God's Pocket Page 17
“Yes?” It wasn’t that she was the most beautiful woman he’d ever seen. She was pretty, but it took him a few seconds to see that.
“I’m Richard Shellburn, Daily Times.” She opened the door for him and smiled. He curled around that smile like he was paper on fire.
“Thank you very much for coming,” she said. He followed her into the living room, where two darker, older women were sitting on the couch, drinking hot chocolate. “You don’t know how good it is to talk to somebody that understands.…”
“I understand,” he said.
The women sized him up, heavy and suspicious. Jeanie Scarpato offered him a chair and then sat down near him on a footstool, hugging her knees, looking up. It wasn’t that she was beautiful, it was like he’d looked into her face and found a perfect fit. She looked like the other half of whatever piece he’d been broken off of.

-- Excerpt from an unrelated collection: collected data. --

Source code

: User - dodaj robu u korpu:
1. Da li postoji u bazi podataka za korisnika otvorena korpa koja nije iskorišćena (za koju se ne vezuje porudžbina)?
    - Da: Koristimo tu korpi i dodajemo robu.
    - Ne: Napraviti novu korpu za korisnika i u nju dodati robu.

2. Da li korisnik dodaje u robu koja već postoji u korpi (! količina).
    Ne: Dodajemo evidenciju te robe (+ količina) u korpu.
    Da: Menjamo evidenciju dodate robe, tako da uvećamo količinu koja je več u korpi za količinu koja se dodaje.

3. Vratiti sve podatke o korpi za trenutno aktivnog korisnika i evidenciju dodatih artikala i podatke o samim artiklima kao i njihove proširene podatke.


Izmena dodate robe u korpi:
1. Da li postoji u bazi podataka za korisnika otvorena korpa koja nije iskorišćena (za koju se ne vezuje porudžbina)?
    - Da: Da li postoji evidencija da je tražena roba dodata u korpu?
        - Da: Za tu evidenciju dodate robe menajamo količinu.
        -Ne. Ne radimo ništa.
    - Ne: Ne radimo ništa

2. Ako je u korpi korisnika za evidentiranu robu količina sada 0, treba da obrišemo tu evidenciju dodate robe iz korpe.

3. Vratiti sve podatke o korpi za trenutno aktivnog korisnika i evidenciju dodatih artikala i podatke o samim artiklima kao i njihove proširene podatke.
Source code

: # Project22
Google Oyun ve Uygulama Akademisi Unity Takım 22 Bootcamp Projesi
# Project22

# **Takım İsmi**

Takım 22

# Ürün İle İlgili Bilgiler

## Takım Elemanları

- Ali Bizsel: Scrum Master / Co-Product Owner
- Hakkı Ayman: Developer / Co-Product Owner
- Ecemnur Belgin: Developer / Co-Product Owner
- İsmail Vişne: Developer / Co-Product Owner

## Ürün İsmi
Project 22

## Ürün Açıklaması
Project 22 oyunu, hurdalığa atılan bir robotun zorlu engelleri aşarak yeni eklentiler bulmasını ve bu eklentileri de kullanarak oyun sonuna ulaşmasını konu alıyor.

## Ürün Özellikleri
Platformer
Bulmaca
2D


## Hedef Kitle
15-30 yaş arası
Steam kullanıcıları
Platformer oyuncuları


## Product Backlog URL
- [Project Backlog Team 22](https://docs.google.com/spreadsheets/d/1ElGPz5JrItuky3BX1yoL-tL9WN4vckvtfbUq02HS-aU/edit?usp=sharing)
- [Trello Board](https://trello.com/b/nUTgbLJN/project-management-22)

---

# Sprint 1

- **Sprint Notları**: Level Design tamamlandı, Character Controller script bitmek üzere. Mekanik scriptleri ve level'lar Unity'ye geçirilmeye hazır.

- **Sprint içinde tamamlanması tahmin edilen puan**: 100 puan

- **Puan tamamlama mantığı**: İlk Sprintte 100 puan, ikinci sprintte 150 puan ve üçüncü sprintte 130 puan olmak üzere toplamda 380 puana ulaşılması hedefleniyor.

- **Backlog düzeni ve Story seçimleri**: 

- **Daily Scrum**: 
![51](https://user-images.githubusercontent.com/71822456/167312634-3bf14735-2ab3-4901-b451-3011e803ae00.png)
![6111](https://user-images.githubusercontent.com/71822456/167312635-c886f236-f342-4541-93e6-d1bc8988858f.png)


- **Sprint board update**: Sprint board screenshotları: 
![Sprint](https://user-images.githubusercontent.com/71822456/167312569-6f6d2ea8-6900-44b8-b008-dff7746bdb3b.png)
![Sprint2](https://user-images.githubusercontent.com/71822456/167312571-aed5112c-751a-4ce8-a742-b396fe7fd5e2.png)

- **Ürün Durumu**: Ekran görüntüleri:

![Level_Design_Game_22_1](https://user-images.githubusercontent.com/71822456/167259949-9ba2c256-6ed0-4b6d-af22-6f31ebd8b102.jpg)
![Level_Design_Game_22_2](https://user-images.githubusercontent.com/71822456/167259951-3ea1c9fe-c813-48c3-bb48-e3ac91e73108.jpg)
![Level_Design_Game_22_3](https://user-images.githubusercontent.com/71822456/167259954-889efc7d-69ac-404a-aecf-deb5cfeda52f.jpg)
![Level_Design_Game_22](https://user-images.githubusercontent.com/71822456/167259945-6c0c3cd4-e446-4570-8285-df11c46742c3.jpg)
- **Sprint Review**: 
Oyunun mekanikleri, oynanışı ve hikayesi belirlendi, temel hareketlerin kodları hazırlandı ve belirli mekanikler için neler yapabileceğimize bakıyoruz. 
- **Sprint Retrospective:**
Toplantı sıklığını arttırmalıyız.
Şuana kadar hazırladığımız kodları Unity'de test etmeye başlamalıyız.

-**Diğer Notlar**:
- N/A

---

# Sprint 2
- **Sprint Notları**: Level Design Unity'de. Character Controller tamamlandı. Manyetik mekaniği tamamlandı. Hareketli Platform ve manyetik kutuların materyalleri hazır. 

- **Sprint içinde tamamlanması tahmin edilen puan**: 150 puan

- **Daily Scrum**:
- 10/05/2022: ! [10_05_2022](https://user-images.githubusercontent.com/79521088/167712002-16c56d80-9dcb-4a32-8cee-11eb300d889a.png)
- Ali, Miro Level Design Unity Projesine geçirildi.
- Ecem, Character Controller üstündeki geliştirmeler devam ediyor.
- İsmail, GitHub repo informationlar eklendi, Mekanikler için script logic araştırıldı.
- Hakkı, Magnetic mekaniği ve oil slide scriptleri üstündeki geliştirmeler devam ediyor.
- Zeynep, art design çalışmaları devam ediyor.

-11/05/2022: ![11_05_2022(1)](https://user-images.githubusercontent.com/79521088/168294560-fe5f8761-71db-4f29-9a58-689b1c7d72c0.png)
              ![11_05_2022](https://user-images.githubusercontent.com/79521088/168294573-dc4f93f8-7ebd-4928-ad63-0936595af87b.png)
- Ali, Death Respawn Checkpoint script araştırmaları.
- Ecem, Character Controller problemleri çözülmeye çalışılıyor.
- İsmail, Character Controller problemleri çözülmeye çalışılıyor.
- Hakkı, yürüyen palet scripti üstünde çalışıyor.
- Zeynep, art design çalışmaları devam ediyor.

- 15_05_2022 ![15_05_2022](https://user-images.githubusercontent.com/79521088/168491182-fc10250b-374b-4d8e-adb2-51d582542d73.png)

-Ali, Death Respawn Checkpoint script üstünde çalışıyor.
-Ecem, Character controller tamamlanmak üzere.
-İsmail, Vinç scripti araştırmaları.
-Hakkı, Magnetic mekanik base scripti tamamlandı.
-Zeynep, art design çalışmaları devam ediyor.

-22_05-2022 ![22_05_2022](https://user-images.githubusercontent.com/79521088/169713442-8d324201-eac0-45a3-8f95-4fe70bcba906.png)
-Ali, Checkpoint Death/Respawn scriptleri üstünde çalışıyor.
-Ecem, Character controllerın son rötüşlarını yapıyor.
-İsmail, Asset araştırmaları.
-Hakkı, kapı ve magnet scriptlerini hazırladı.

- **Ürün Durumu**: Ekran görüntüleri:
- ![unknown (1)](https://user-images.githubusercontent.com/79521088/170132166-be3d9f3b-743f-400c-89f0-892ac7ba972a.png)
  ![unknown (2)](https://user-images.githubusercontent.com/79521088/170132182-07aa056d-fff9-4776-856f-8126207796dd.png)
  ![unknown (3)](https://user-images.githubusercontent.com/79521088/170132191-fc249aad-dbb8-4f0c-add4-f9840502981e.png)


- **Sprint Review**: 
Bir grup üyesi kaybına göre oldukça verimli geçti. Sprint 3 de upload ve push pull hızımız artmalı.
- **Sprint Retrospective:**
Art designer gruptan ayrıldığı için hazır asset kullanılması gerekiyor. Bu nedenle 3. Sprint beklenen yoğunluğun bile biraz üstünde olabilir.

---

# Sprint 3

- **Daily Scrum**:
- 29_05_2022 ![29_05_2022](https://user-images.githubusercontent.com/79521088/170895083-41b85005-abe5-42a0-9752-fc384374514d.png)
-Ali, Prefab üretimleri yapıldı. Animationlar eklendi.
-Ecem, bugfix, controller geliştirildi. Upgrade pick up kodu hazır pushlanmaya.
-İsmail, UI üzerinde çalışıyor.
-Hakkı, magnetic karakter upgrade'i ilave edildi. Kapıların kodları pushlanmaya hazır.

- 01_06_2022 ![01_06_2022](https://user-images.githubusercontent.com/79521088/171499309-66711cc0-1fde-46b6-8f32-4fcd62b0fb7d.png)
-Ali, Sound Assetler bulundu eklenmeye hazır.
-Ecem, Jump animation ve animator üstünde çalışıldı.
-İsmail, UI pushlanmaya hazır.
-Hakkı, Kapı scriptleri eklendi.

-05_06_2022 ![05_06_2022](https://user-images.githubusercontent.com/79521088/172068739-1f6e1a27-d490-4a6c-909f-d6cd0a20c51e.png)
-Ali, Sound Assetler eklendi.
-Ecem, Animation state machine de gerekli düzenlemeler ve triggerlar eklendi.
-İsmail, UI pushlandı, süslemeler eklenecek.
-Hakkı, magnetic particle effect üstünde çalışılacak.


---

She had eyes that were harmless and couldn’t make up their mind. And her hair was soft and touched the hollows of her cheeks and neck, and he could see the edges of her ears poking through farther back. And he wanted to touch the hollows too.
He cleared his throat. “I was very sorry to hear about your son,” he said. The bottom rim of her eyes went dewy and teared over. She wiped at the tears and he noticed her hands. Great hands, they just fit her.
“Thank you,” she said.
The women stood up and cleared the cups off the coffee table. The bigger one said, “We’ve got to go now, hon, run some errands.…” Showing themselves a little sweeter for the newspapers, and a minute later they both went out the front door.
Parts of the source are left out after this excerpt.